LICH rating: (3.5 / 5) (This rating is only a snapshot. The details are in the words.)
It has to be one of life’s—and cinema’s—stories that are steeped in inscrutable irony. The Kapoor siblings—Sonam and Harshvardhan—had, for the dramatically inclined, a box-office faceoff of sorts on June 1, 2018 when their movies arrived in cinema halls the same day. While the sister’s Veere Di Wedding went on to mint money, her sibling’s project had to face ignominy because his outing was ignored by the audience at large. Most of the cine-going folks, seduced by the glossy promos of a modern-day wedding, rushed in to whet their appetites and returned with the empty calories of fluff, theater snacks, and debate on the use of a vibrator in the movie. The tragedy didn’t end there. Over that weekend in June, the motley girls with wax, vex and sex on their minds replaced the brother’s movie across screens, sealing the latter’s fate forever, with the collections barely over a crore of Indian rupees.
Until, enter Netflix. The streaming service pushed Bhavesh Joshi Superhero on their platform on August 25, 2018. They might have as well released the movie in another galaxy to an entirely different race; for, the very audience who’d given the movie the heave-ho in the cinema hall—LICH included—are now lapping it like there’s no tomorrow for heroes. While there’s no fathoming why, there’s no question that Director Vikramaditya Motwane, co-writing with Anurag Kashyap and Abhay Korrane came up with a brave new, fantasy-less world of superheroes for Indian cinema.
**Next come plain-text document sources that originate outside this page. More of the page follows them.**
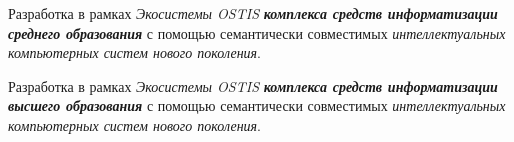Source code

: \begin{textitemize}
	\medskip
	\item Разработка в рамках \textit{Экосистемы OSTIS} \textbf{\textit{комплекса средств информатизации среднего образования}} с помощью семантически совместимых \textit{интеллектуальных компьютерных систем нового поколения}.
	\medskip
	\item Разработка в рамках \textit{Экосистемы OSTIS} \textbf{\textit{комплекса средств информатизации высшего  образования}} с помощью семантически совместимых \textit{интеллектуальных компьютерных систем нового поколения}.
\end{textitemize}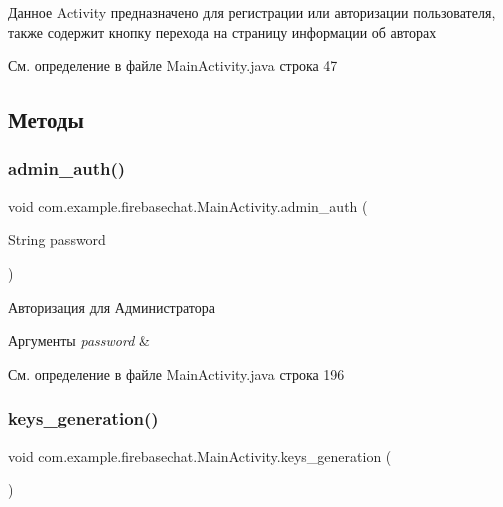 Данное Activity предназначено для регистрации или авторизации пользователя, также содержит кнопку перехода на страницу информации об авторах 

См. определение в файле Main\+Activity.\+java строка 47



\subsection{Методы}
\mbox{\label{classcom_1_1example_1_1firebasechat_1_1_main_activity_abca69f1465f860b8f9eedaa3b360201d}} 
\subsubsection{\texorpdfstring{admin\+\_\+auth()}{admin\_auth()}}
{\footnotesize\ttfamily void com.\+example.\+firebasechat.\+Main\+Activity.\+admin\+\_\+auth (\begin{DoxyParamCaption}\item[{String}]{password }\end{DoxyParamCaption})}



Авторизация для Администратора 


\begin{DoxyParams}{Аргументы}
{\em password} & \\
\hline
\end{DoxyParams}


См. определение в файле Main\+Activity.\+java строка 196

\mbox{\label{classcom_1_1example_1_1firebasechat_1_1_main_activity_a61ce1168261dbdab070cb0497ad845eb}} 
\subsubsection{\texorpdfstring{keys\+\_\+generation()}{keys\_generation()}}
{\footnotesize\ttfamily void com.\+example.\+firebasechat.\+Main\+Activity.\+keys\+\_\+generation (\begin{DoxyParamCaption}{ }\end{DoxyParamCaption})}



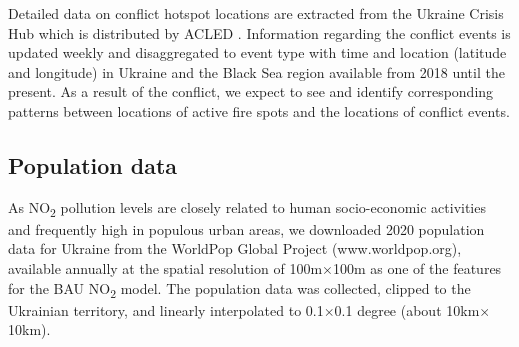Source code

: Detailed data on conflict hotspot locations are extracted from the Ukraine Crisis Hub which is distributed by ACLED \citep{raleigh2010introducing}. Information regarding the conflict events is updated weekly and disaggregated to event type with time and location (latitude and longitude) in Ukraine and the Black Sea region available from 2018 until the present. As a result of the conflict, we expect to see and identify corresponding patterns between locations of active fire spots and the locations of conflict events. \par
\subsection{Population data}
As NO\textsubscript{2} pollution levels are closely related to human socio-economic activities and frequently high in populous urban areas, we downloaded 2020 population data for Ukraine from the WorldPop Global Project (www.worldpop.org), available annually at the spatial resolution of 100m$\times$100m as one of the features for the BAU NO\textsubscript{2} model. The population data was collected, clipped to the Ukrainian territory, and linearly interpolated to 0.1$\times$0.1 degree (about 10km$\times$10km).\par
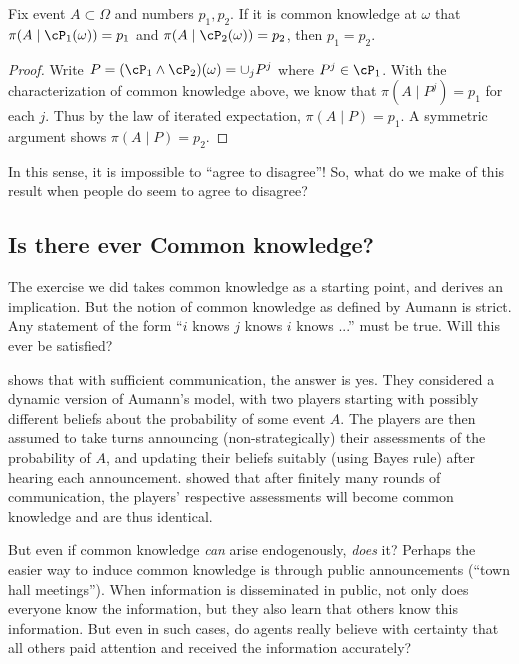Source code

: \begin{proposition}
  Fix event \(A \subset \Omega\) and numbers \(p_1, p_2\).
  If it is common knowledge at \(\omega\) that \(\pi(A \mid \cP_1(\omega)) = p_1\) and \(\pi(A \mid \cP_2(\omega)) = p_2\), then \(p_1 = p_2\).
\end{proposition}
\begin{proof}
  Write \(P = (\cP_1 \land \cP_2)(\omega) = \cup_j P^j\) where \(P^j \in \cP_1\).
  With the characterization of common knowledge above, we know that \(\pi(A \mid P^j) = p_1\) for each \(j\).
  Thus by the law of iterated expectation, \(\pi(A \mid P) = p_1\).
  A symmetric argument shows \(\pi(A \mid P) = p_2\).
\end{proof}


In this sense, it is impossible to ``agree to disagree''!
So, what do we make of this result when people do seem to agree to disagree?


\subsection{Is there ever Common knowledge?}
The exercise we did takes common knowledge as a starting point, and derives an implication.
But the notion of common knowledge as defined by Aumann is strict.
Any statement of the form ``\(i\) knows \(j\) knows \(i\) knows ...'' must be true.
Will this ever be satisfied?

\Textcite{GeanakoplosPolemarchakis1982} shows that with sufficient communication, the answer is yes.
They considered a dynamic version of Aumann's model, with two players starting with possibly different beliefs about the probability of some event \(A\).
The players are then assumed to take turns announcing (non-strategically) their assessments of the probability of \(A\), and updating their beliefs suitably (using Bayes rule) after hearing each announcement.
\Textcite{GeanakoplosPolemarchakis1982} showed that after finitely many rounds of communication, the players' respective assessments will become common knowledge and are thus identical.


But even if common knowledge \emph{can} arise endogenously, \emph{does} it?
Perhaps the easier way to induce common knowledge is through public announcements (``town hall meetings'').
When information is disseminated in public, not only does everyone know the information, but they also learn that others know this information.
But even in such cases, do agents really believe with certainty that all others paid attention and received the information accurately?

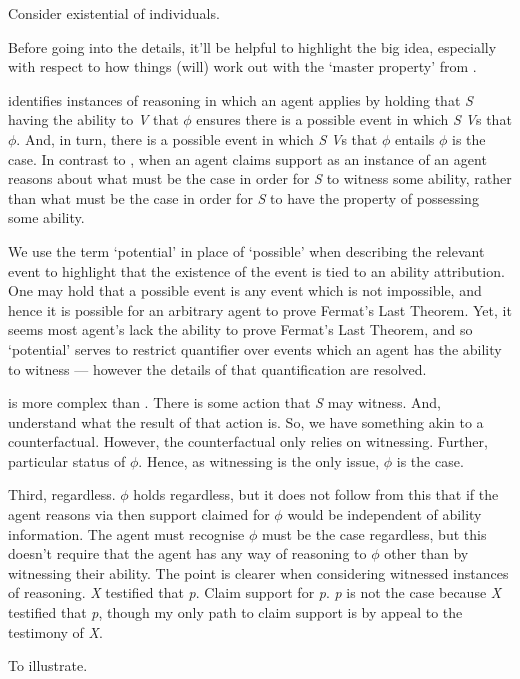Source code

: \begin{note}[\WR{} def.]
{    Consider existential of individuals.
  }

  {
    \color{green}
    Before going into the details, it'll be helpful to highlight the big idea, especially with respect to how things (will) work out with the `master property' from \AR{}.
  }

  \WR{} identifies instances of reasoning in which an agent applies  by holding that \emph{S} having the ability to \emph{V} that \(\phi\) ensures there is a possible event in which \emph{S} \emph{V}s that \(\phi\).
  And, in turn, there is a possible event in which \emph{S} \emph{V}s that \(\phi\) entails \(\phi\) is the case.
  In contrast to \AR{}, when an agent claims support as an instance of \WR{} an agent reasons about what must be the case in order for \emph{S} to witness some ability, rather than what must be the case in order for \emph{S} to have the property of possessing some ability.


  We use the term `potential' in place of `possible' when describing the relevant event to highlight that the existence of the event is tied to an ability attribution.
  One may hold that a possible event is any event which is not impossible, and hence it is possible for an arbitrary agent to prove Fermat's Last Theorem.
  Yet, it seems most agent's lack the ability to prove Fermat's Last Theorem, and so `potential' serves to restrict quantifier over events which an agent has the ability to witness --- however the details of that quantification are resolved.

  {
    \color{red}
    \WR{} is more complex than \AR{}.
    There is some action that \emph{S} may witness.
    And, understand what the result of that action is.
    So, we have something akin to a counterfactual.
    However, the counterfactual only relies on witnessing.
    Further, particular status of \(\phi\).
    Hence, as witnessing is the only issue, \(\phi\) is the case.

    Third, regardless.
    \(\phi\) holds regardless, but it does not follow from this that if the agent reasons via \WR{} then support claimed for \(\phi\) would be independent of ability information.
    The agent must recognise \(\phi\) must be the case regardless, but this doesn't require that the agent has any way of reasoning to \(\phi\) other than by witnessing their ability.
    The point is clearer when considering witnessed instances of reasoning.
    \emph{X} testified that \emph{p}.
    Claim support for \emph{p}.
    \emph{p} is not the case because \emph{X} testified that \emph{p}, though my only path to claim support is by appeal to the testimony of \emph{X}.
  }
  To illustrate.


\end{note}
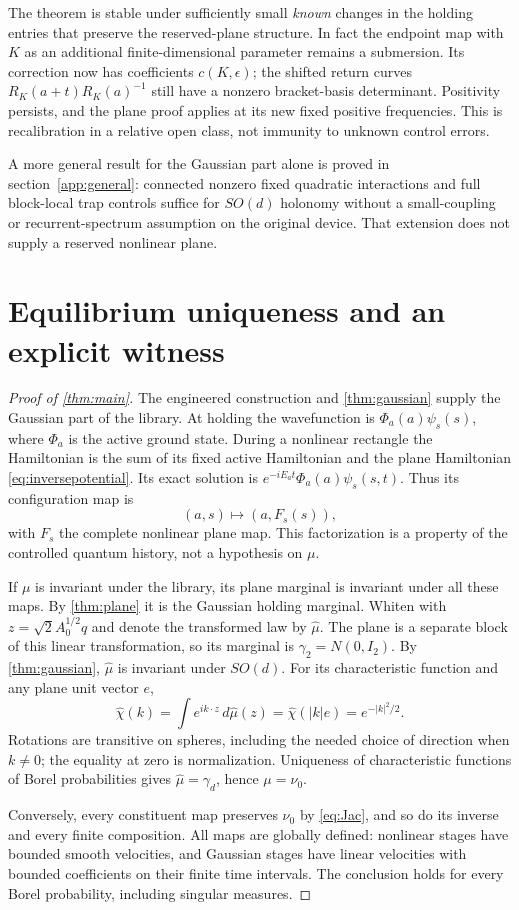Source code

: \documentclass[11pt]{article}
\numberwithin{equation}{section}
\theoremstyle{definition}
\begin{document}
The theorem is stable under sufficiently small \emph{known}
changes in the holding entries that preserve the reserved-plane
structure. In fact the endpoint map with $K$ as an additional
finite-dimensional parameter remains a submersion. Its correction
now has coefficients $c(K,\epsilon)$; the shifted return curves
$R_K(a+t)R_K(a)^{-1}$ still have a nonzero bracket-basis
determinant. Positivity persists, and the plane proof applies at
its new fixed positive frequencies. This is recalibration in a
relative open class, not immunity to unknown control errors.

A more general result for the Gaussian part alone is proved in
section~\ref{app:general}: connected nonzero fixed quadratic interactions
and full block-local trap controls suffice for $SO(d)$ holonomy
without a small-coupling or recurrent-spectrum assumption on the
original device. That extension does not supply a reserved
nonlinear plane.

\section{Equilibrium uniqueness and an explicit witness}\label{sec:uniqueness}

\begin{proof}[Proof of \cref{thm:main}]
The engineered construction and \cref{thm:gaussian} supply the
Gaussian part of the library. At holding the wavefunction is
$\Phi_a(a)\psi_s(s)$, where $\Phi_a$ is the active ground state.
During a nonlinear rectangle the Hamiltonian is the sum of its
fixed active Hamiltonian and the plane Hamiltonian
\eqref{eq:inversepotential}. Its exact solution is
$e^{-iE_at}\Phi_a(a)\psi_s(s,t)$. Thus its configuration map is
\[
 (a,s)\longmapsto(a,F_s(s)),
\]
with $F_s$ the complete nonlinear plane map. This factorization
is a property of the controlled quantum history, not a hypothesis
on $\mu$.

If $\mu$ is invariant under the library, its plane marginal is
invariant under all these maps. By \cref{thm:plane} it is the
Gaussian holding marginal. Whiten with
$z=\sqrt2 A_0^{1/2}q$ and denote the transformed law by
$\widehat\mu$. The plane is a separate block of this linear
transformation, so its marginal is $\gamma_2=N(0,I_2)$.
By \cref{thm:gaussian}, $\widehat\mu$ is invariant under $SO(d)$.
For its characteristic function and any plane unit vector $e$,
\[
 \widehat\chi(k)
 =\int e^{ik\cdot z}\,d\widehat\mu(z)
 =\widehat\chi(|k|e)=e^{-|k|^2/2}.
\]
Rotations are transitive on spheres, including the needed choice
of direction when $k\ne0$; the equality at zero is normalization.
Uniqueness of characteristic functions of Borel probabilities gives
$\widehat\mu=\gamma_d$, hence $\mu=\nu_0$.

Conversely, every constituent map preserves $\nu_0$ by
\eqref{eq:Jac}, and so do its inverse and every finite composition.
All maps are globally defined: nonlinear stages have bounded smooth
velocities, and Gaussian stages have linear velocities with
bounded coefficients on their finite time intervals.
The conclusion holds for every Borel probability, including singular measures.
\end{proof}
\end{document}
The movie opens with a narration and scene that’s a doff to Christopher Nolan‘s Dark Knight trilogy, and it continues its nods to the series throughout its running time. And that’s not a bad thing at all—the real cities of India are scarily similar to the fictional dystopian setting of Gotham . Very quickly closing into the political events in India circa 2011, Motwane captures the zeitgeist of the country’s hopes then: the removal of corruption, entwined into the system’s spine, now seemed a possibility. There was the wave of populace that rose up as one. This would change the nation’s future and rewrite its place in the hall of democratic nations. Bhavesh (Priyanshu Painyuli) and Sikandar Khanna aka Sikku (Harshvardhan Kapoor) join the protests just for the heck of going to jail, grabbing their new found friend Rajat (Ashish Verma, very good) along with them. There’s a lesson here for us all: desperate for change, we cling on to anything that comes in the form of a new wave, ride on the euphoria, and then come crashing down as the tide ebbs, leaving us with the soggy carcass of our hopes and the downing prospect of facing everyday life. While the dispirited Sikku and the blasé Rajat plunge into the inevitable—and respectable—pool of corporate cycle, Bhavesh continues his crusade on the online Insaaf (Justice) TV channel that he and Sikku had been running. While the Insaaf run-ins for justice are mostly comical thus far, the next phase of Bhavesh’s crusade turns serious. Dead serious.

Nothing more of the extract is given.